■ What to work on:
Leave every picture out and give back the lines below from the first through the line that holds "- Start by creating", exactly as written.

■ Data shown:
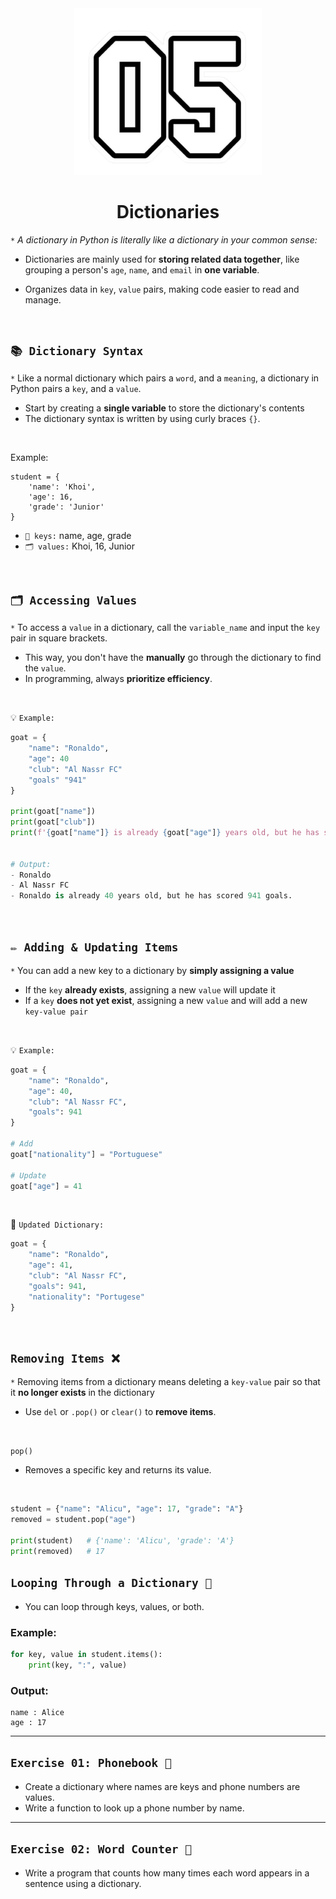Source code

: <div align="center">
    <img src="https://github.com/viethaa/intro-to-python/blob/main/assets/05.png" alt="02" width="300">
    <h1>Dictionaries</h1>
</div>

 `*` *A dictionary in Python is literally like a dictionary in your common sense:*

 - Dictionaries are mainly used for **storing related data together**, like grouping a person's `age`, `name`, and `email` in **one variable**.

 - Organizes data in `key`, `value` pairs, making code easier to read and manage.

<br>

## ```📚 Dictionary Syntax```

`*` Like a normal dictionary which pairs a `word`, and a `meaning`, a dictionary in Python pairs a `key`, and a `value`.
- Start by creating a **single variable** to store the dictionary's contents
- The dictionary syntax is written by using curly braces `{}`.

<br>

Example:
```python3
student = {
    'name': 'Khoi',
    'age': 16,
    'grade': 'Junior'
}
```

- `🔑 keys:` name, age, grade
- `🗂️ values:` Khoi, 16, Junior

<br>


## ```🗂️ Accessing Values```

`*` To access a `value` in a dictionary, call the `variable_name` and input the `key` pair in square brackets.
- This way, you don't have the **manually** go through the dictionary to find the `value`.
- In programming, always **prioritize efficiency**.

<br>

💡 `Example:`
```python
goat = {
    "name": "Ronaldo",
    "age": 40
    "club": "Al Nassr FC"
    "goals" "941"
}

print(goat["name"])
print(goat["club"])
print(f'{goat["name"]} is already {goat["age"]} years old, but he has scored {goat["goals"]} goals.')


# Output:
- Ronaldo
- Al Nassr FC
- Ronaldo is already 40 years old, but he has scored 941 goals.
```

<br>

## ```✏️ Adding & Updating Items```

`*` You can add a new key to a dictionary by **simply assigning a value**
- If the `key` **already exists**, assigning a new `value` will update it
- If a `key` **does not yet exist**, assigning a new `value` and will add a new `key-value pair`

<br>

💡 `Example:`
```python
goat = {
    "name": "Ronaldo",
    "age": 40,
    "club": "Al Nassr FC",
    "goals": 941
}

# Add
goat["nationality"] = "Portuguese"

# Update
goat["age"] = 41

```

<br>

📖 `Updated Dictionary:`
```python
goat = {
    "name": "Ronaldo",
    "age": 41,
    "club": "Al Nassr FC",
    "goals": 941,
    "nationality": "Portugese"
}
```

<br>

## ```Removing Items ❌```

`*` Removing items from a dictionary means deleting a `key-value` pair so that it **no longer exists** in the dictionary
- Use `del` or `.pop()` or `clear()` to **remove items**.

<br>

`pop()`
- Removes a specific key and returns its value.

<br>

```python
student = {"name": "Alicu", "age": 17, "grade": "A"}
removed = student.pop("age")  

print(student)   # {'name': 'Alicu', 'grade': 'A'}
print(removed)   # 17
```

## ```Looping Through a Dictionary 🔄```

* You can loop through keys, values, or both.

### Example:

```python
for key, value in student.items():
    print(key, ":", value)
```

### Output:

```
name : Alice
age : 17
```

---

## ```Exercise 01: Phonebook 📱```

* Create a dictionary where names are keys and phone numbers are values.  
* Write a function to look up a phone number by name.

---

## ```Exercise 02: Word Counter 📝```

* Write a program that counts how many times each word appears in a sentence using a dictionary.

■ Solution for this problem:
Source code

: <div align="center">
    <img src="https://github.com/viethaa/intro-to-python/blob/main/assets/05.png" alt="02" width="300">
    <h1>Dictionaries</h1>
</div>

 `*` *A dictionary in Python is literally like a dictionary in your common sense:*

 - Dictionaries are mainly used for **storing related data together**, like grouping a person's `age`, `name`, and `email` in **one variable**.

 - Organizes data in `key`, `value` pairs, making code easier to read and manage.

<br>

## ```📚 Dictionary Syntax```

`*` Like a normal dictionary which pairs a `word`, and a `meaning`, a dictionary in Python pairs a `key`, and a `value`.
- Start by creating a **single variable** to store the dictionary's contents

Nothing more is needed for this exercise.